▸ TASK STATEMENT
Each record below needs to be retyped exactly.

== Segment start ==

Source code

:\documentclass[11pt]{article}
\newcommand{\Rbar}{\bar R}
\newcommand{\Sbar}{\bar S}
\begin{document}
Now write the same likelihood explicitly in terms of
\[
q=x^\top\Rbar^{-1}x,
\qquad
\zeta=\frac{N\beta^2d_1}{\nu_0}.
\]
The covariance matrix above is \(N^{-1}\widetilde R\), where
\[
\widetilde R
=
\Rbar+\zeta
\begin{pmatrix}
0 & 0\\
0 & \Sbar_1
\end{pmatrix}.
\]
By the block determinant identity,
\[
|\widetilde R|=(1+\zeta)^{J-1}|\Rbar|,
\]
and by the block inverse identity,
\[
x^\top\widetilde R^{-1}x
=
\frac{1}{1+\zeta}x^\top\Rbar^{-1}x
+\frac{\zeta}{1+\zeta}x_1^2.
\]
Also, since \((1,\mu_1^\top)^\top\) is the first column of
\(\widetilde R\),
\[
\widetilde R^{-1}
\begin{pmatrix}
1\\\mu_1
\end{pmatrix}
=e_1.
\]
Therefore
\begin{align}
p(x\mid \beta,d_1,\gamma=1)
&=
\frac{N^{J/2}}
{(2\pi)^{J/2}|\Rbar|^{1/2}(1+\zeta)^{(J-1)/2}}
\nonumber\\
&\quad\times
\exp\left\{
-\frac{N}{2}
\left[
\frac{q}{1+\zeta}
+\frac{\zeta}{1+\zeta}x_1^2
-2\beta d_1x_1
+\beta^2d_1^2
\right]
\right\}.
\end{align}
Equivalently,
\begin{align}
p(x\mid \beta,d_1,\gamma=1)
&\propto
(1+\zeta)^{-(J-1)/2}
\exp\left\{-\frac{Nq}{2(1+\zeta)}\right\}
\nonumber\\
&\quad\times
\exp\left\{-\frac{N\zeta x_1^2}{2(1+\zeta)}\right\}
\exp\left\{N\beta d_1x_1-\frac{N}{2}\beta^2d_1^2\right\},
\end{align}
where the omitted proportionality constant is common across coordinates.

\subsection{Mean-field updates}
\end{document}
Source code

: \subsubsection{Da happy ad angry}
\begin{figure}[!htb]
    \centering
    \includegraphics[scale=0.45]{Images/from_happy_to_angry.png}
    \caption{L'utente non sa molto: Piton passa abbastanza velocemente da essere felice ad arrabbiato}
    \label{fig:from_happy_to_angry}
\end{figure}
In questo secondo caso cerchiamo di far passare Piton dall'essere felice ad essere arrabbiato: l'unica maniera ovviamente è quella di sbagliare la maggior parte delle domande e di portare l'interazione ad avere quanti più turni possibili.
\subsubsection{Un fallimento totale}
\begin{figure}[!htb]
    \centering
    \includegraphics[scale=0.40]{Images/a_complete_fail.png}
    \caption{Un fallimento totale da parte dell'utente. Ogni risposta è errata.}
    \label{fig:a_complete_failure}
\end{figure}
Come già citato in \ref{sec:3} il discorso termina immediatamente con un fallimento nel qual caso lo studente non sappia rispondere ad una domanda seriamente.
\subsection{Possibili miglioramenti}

== Segment end ==

▸ ANSWER TO THE PROBLEM
Source code

:\documentclass[11pt]{article}
\newcommand{\Rbar}{\bar R}
\newcommand{\Sbar}{\bar S}
\begin{document}
Now write the same likelihood explicitly in terms of
\[
q=x^\top\Rbar^{-1}x,
\qquad
\zeta=\frac{N\beta^2d_1}{\nu_0}.
\]
The covariance matrix above is \(N^{-1}\widetilde R\), where
\[
\widetilde R
=
\Rbar+\zeta
\begin{pmatrix}
0 & 0\\
0 & \Sbar_1
\end{pmatrix}.
\]
By the block determinant identity,
\[
|\widetilde R|=(1+\zeta)^{J-1}|\Rbar|,
\]
and by the block inverse identity,
\[
x^\top\widetilde R^{-1}x
=
\frac{1}{1+\zeta}x^\top\Rbar^{-1}x
+\frac{\zeta}{1+\zeta}x_1^2.
\]
Also, since \((1,\mu_1^\top)^\top\) is the first column of
\(\widetilde R\),
\[
\widetilde R^{-1}
\begin{pmatrix}
1\\\mu_1
\end{pmatrix}
=e_1.
\]
Therefore
\begin{align}
p(x\mid \beta,d_1,\gamma=1)
&=
\frac{N^{J/2}}
{(2\pi)^{J/2}|\Rbar|^{1/2}(1+\zeta)^{(J-1)/2}}
\nonumber\\
&\quad\times
\exp\left\{
-\frac{N}{2}
\left[
\frac{q}{1+\zeta}
+\frac{\zeta}{1+\zeta}x_1^2
-2\beta d_1x_1
+\beta^2d_1^2
\right]
\right\}.
\end{align}
Equivalently,
\begin{align}
p(x\mid \beta,d_1,\gamma=1)
&\propto
(1+\zeta)^{-(J-1)/2}
\exp\left\{-\frac{Nq}{2(1+\zeta)}\right\}
\nonumber\\
&\quad\times
\exp\left\{-\frac{N\zeta x_1^2}{2(1+\zeta)}\right\}
\exp\left\{N\beta d_1x_1-\frac{N}{2}\beta^2d_1^2\right\},
\end{align}
where the omitted proportionality constant is common across coordinates.

\subsection{Mean-field updates}
\end{document}
Source code

: \subsubsection{Da happy ad angry}
\begin{figure}[!htb]
    \centering
    \includegraphics[scale=0.45]{Images/from_happy_to_angry.png}
    \caption{L'utente non sa molto: Piton passa abbastanza velocemente da essere felice ad arrabbiato}
    \label{fig:from_happy_to_angry}
\end{figure}
In questo secondo caso cerchiamo di far passare Piton dall'essere felice ad essere arrabbiato: l'unica maniera ovviamente è quella di sbagliare la maggior parte delle domande e di portare l'interazione ad avere quanti più turni possibili.
\subsubsection{Un fallimento totale}
\begin{figure}[!htb]
    \centering
    \includegraphics[scale=0.40]{Images/a_complete_fail.png}
    \caption{Un fallimento totale da parte dell'utente. Ogni risposta è errata.}
    \label{fig:a_complete_failure}
\end{figure}
Come già citato in \ref{sec:3} il discorso termina immediatamente con un fallimento nel qual caso lo studente non sappia rispondere ad una domanda seriamente.
\subsection{Possibili miglioramenti}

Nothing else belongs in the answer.